Hence my question is: were there any radical changes in the UBI/UBIFS
code on the kernel side that make older code not like the new content
anymore?
Thanks,
Daniel
^ permalink raw reply [flat|nested] 12+ messages in thread
* Re: Regression in handling of unsafe UBI shutdown
2011-07-19 13:57 Regression in handling of unsafe UBI shutdown Daniel Mack
@ 2011-07-19 15:02 ` Artem Bityutskiy
2011-07-20 5:21 ` Artem Bityutskiy
2011-07-20 11:45 ` Mike Hench
2 siblings, 0 replies; 12+ messages in thread
From: Artem Bityutskiy @ 2011-07-19 15:02 UTC (permalink / raw)
To: Daniel Mack; +Cc: Sven Neumann, linux-mtd, linux-kernel
On Tue, 2011-07-19 at 15:57 +0200, Daniel Mack wrote:
> Hey,
>
> we're facing a new behaviour with 3.0-rc7 kernels wrt UBI file systems
> that are not properly unmounted on shut down. The newest kernel we're
> using in production is 2.6.36.4, and this version doesn't show the
> effect.
>
> When our devices boot up, the bootloader (U-Boot) initializes its UBI
> code, reads in the uImage from the root partition and executes it.
> This worked very well in thousands of installations previously (with
> kernels up to version 2.6.36.4), and generally, it still does work
> well with the latest cutting edge when the kernel is shut down
> properly and unmounts the UBI partitions safely. However, if the power
> is removed out of a sudden from a running system, U-Boot now doesn't
> like the FS anymore upon the next boot:
>
>
> Creating 1 MTD partitions on "nand0":
> 0x00120000-0x08000000 : "mtd=3"
> UBI: attaching mtd1 to ubi0
> UBI: physical eraseblock size: 131072 bytes (128 KiB)
> UBI: logical eraseblock size: 126976 bytes
> UBI: smallest flash I/O unit: 2048
> UBI: VID header offset: 2048 (aligned 2048)
> UBI: data offset: 4096
> UBI: attached mtd1 to ubi0
> UBI: MTD device name: "mtd=3"
> UBI: MTD device size: 126 MiB
> UBI: number of good PEBs: 1014
> UBI: number of bad PEBs: 1
> UBI: max. allowed volumes: 128
> UBI: wear-leveling threshold: 4096
> UBI: number of internal volumes: 1
> UBI: number of user volumes: 2
> UBI: available PEBs: 8
> UBI: total number of reserved PEBs: 1006
> UBI: number of PEBs reserved for bad PEB handling: 10
> UBI: max/mean erase counter: 4/3
> UBIFS: recovery needed
> Error reading superblock on volume 'ubi:RootFS'!
> UBIFS not mounted, use ubifs mount to mount volume first!
> Wrong Image Format for bootm command
> ERROR: can't get kernel image!
>
>
> Hence my question is: were there any radical changes in the UBI/UBIFS
> code on the kernel side that make older code not like the new content
> anymore?
Not sure if there were radical changes, but please, enable UBIFS
debugging and provide UBIFS messages.
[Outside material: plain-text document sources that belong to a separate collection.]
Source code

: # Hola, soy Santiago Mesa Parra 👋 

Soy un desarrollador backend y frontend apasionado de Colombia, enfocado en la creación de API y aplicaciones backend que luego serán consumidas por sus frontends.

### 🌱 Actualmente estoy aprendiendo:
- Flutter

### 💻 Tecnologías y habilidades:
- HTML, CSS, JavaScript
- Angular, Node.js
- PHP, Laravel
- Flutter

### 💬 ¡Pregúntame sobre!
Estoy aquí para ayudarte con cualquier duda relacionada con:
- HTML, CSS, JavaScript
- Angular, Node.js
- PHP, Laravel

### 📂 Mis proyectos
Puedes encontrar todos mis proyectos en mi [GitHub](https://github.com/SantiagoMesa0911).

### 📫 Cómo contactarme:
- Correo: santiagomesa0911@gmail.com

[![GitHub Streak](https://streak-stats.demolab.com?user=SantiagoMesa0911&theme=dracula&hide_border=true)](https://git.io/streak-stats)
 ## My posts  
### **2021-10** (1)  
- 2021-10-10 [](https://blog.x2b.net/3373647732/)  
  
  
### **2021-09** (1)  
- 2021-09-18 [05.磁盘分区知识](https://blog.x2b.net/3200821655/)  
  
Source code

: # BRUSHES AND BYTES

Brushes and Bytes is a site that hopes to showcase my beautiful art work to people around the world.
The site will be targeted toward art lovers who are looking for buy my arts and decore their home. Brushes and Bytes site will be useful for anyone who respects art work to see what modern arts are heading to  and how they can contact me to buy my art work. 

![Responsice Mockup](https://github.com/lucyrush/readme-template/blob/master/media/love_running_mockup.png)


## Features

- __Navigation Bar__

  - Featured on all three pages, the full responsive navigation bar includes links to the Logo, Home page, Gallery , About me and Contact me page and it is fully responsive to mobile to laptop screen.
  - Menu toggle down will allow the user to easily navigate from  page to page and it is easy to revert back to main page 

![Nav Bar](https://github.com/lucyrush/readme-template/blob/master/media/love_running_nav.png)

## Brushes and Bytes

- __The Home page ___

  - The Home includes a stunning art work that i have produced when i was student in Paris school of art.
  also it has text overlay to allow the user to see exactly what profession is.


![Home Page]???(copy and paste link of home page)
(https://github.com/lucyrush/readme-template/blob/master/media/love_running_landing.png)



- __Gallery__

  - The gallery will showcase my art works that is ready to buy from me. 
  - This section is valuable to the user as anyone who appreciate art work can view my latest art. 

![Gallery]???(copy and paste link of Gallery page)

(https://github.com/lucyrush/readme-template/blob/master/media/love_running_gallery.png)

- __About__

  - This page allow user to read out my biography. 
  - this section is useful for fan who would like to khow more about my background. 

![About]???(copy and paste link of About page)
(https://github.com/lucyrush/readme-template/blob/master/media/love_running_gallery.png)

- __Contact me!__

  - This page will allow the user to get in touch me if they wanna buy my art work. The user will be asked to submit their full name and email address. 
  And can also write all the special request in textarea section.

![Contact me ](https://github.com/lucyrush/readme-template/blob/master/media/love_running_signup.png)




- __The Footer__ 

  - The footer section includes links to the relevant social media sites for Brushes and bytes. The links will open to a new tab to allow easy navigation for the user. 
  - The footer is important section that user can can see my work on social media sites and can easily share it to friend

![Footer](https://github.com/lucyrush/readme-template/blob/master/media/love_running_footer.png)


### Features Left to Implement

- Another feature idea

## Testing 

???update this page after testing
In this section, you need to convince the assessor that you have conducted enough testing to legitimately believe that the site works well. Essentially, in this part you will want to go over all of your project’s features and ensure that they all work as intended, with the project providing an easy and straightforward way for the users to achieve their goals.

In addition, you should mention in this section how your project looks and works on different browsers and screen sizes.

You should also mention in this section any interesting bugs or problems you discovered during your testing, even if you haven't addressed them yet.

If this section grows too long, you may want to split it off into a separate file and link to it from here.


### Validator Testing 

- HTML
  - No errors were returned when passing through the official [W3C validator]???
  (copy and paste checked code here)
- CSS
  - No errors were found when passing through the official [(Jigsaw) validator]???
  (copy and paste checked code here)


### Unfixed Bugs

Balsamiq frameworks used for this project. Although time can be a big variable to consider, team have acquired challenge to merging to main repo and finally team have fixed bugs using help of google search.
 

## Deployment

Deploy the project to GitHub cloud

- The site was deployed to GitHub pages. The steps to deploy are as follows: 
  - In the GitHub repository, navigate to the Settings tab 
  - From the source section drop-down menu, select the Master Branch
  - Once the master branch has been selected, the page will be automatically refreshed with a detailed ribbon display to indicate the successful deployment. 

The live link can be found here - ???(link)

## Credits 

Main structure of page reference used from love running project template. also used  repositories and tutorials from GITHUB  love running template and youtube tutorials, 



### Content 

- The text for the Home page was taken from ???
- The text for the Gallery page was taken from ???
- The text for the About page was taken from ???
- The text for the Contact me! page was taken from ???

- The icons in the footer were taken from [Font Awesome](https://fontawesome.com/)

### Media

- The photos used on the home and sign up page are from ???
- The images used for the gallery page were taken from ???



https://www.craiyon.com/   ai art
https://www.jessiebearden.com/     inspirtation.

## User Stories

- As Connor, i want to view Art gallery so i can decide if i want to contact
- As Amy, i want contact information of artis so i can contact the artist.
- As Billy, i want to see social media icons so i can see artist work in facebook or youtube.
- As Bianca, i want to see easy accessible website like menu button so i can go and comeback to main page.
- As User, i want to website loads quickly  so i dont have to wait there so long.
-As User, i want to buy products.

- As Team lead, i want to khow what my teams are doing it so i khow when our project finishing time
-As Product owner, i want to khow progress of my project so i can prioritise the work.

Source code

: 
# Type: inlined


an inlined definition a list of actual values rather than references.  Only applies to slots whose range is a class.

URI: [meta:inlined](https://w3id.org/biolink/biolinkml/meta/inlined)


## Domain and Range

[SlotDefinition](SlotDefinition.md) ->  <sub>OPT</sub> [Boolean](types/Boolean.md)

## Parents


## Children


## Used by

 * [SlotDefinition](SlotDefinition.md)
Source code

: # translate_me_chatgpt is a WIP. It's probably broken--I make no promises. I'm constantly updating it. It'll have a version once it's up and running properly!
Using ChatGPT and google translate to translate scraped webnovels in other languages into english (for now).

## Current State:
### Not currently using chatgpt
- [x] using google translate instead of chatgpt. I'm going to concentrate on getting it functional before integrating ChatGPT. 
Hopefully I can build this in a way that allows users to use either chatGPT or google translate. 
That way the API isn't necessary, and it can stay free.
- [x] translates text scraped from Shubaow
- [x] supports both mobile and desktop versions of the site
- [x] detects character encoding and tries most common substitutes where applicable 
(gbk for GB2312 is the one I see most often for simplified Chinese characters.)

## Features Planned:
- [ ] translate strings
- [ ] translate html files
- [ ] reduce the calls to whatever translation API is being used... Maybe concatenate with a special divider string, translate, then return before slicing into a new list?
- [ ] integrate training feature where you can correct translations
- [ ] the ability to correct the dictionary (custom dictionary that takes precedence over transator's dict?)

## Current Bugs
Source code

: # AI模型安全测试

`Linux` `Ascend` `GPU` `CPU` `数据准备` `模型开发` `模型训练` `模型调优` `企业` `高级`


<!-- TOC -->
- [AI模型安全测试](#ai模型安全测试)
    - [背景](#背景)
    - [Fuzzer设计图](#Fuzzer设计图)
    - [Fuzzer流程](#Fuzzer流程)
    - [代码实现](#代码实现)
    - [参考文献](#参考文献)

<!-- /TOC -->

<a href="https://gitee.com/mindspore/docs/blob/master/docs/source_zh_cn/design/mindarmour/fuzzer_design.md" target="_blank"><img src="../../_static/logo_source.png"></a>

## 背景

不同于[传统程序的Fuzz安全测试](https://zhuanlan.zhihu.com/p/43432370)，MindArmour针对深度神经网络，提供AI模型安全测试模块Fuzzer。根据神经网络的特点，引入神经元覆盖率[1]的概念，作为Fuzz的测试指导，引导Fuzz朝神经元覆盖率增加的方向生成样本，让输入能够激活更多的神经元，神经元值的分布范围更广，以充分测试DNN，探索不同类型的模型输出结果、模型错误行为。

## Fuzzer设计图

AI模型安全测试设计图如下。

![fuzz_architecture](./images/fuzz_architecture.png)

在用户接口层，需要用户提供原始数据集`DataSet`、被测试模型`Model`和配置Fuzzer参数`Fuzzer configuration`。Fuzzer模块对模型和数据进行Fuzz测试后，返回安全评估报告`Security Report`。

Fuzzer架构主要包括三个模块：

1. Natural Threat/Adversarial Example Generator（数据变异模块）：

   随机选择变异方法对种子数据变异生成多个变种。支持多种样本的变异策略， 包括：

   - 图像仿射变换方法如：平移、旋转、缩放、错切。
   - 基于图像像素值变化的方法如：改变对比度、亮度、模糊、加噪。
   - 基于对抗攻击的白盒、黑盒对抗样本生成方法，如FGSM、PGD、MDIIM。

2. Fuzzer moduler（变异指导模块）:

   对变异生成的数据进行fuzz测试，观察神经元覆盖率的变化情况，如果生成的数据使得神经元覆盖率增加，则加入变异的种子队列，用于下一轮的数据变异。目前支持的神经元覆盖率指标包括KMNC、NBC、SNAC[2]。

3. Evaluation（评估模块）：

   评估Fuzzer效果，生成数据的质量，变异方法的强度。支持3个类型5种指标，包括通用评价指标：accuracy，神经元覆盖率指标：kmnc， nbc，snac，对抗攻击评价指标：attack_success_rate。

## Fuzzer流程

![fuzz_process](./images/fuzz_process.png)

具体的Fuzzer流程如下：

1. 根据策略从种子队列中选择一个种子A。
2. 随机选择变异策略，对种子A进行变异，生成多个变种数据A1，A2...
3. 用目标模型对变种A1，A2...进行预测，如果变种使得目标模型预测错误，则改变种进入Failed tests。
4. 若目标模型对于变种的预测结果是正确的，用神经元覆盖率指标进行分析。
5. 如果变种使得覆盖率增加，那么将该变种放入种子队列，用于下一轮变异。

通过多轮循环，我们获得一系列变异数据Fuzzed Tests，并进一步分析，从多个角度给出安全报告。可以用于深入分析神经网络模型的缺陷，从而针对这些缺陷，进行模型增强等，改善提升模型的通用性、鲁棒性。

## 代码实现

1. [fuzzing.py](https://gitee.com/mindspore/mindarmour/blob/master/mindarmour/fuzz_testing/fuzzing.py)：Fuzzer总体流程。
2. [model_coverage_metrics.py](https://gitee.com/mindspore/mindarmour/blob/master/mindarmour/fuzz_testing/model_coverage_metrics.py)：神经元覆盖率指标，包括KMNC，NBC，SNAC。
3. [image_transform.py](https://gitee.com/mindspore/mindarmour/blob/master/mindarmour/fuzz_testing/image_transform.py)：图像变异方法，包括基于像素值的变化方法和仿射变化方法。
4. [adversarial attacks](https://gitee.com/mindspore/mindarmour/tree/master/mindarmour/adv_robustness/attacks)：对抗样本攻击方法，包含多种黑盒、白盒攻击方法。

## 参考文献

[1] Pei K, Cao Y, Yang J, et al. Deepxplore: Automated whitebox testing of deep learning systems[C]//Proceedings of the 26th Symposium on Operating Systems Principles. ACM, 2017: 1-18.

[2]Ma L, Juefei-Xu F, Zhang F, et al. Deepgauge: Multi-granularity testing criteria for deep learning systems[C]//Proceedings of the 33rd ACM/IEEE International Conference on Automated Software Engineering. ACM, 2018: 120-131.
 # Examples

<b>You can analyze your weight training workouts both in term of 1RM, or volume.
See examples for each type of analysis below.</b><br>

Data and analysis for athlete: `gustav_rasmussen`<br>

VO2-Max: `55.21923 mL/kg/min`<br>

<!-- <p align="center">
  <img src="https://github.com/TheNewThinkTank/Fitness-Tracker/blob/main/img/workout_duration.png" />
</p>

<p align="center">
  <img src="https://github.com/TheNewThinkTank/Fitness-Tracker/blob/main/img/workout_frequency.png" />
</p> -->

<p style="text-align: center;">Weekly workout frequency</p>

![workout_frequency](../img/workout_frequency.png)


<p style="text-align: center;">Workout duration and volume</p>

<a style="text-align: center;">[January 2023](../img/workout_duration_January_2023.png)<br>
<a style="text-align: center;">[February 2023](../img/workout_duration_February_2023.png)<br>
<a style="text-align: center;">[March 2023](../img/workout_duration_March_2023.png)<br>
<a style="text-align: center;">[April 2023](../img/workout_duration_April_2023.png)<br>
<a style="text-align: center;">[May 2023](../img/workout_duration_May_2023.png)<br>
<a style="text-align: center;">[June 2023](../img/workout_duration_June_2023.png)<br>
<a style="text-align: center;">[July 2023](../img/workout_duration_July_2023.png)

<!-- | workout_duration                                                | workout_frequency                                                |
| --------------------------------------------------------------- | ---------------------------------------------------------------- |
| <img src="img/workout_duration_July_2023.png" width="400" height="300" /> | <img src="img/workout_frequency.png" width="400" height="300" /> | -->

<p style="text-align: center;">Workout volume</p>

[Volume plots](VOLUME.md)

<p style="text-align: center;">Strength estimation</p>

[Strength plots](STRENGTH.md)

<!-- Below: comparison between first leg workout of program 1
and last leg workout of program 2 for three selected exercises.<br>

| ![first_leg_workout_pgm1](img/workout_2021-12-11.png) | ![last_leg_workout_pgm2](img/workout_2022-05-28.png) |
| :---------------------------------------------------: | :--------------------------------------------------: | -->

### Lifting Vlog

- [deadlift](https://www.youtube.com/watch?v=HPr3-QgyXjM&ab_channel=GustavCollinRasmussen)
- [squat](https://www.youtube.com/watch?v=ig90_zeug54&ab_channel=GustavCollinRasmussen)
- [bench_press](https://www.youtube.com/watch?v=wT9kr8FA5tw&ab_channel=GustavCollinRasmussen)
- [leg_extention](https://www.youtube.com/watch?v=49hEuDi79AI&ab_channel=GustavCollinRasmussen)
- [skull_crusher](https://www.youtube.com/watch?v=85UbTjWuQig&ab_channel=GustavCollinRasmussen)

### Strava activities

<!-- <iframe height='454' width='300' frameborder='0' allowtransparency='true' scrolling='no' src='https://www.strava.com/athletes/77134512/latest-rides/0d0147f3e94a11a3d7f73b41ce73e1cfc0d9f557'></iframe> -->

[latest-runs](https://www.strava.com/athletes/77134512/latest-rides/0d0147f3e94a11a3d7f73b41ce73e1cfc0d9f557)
Here are some hints:
http://www.linux-mtd.infradead.org/doc/ubifs.html#L_how_send_bugreport
--
Best Regards,
Artem Bityutskiy
^ permalink raw reply [flat|nested] 12+ messages in thread
* Re: Regression in handling of unsafe UBI shutdown
2011-07-19 13:57 Regression in handling of unsafe UBI shutdown Daniel Mack
2011-07-19 15:02 ` Artem Bityutskiy
@ 2011-07-20 5:21 ` Artem Bityutskiy
2011-07-20 9:18 ` Daniel Mack
2011-07-20 11:45 ` Mike Hench
2 siblings, 1 reply; 12+ messages in thread
From: Artem Bityutskiy @ 2011-07-20 5:21 UTC (permalink / raw)
To: Daniel Mack; +Cc: Sven Neumann, linux-mtd, linux-kernel, Adrian Hunter
On Tue, 2011-07-19 at 15:57 +0200, Daniel Mack wrote:
> UBIFS: recovery needed
> Error reading superblock on volume 'ubi:RootFS'!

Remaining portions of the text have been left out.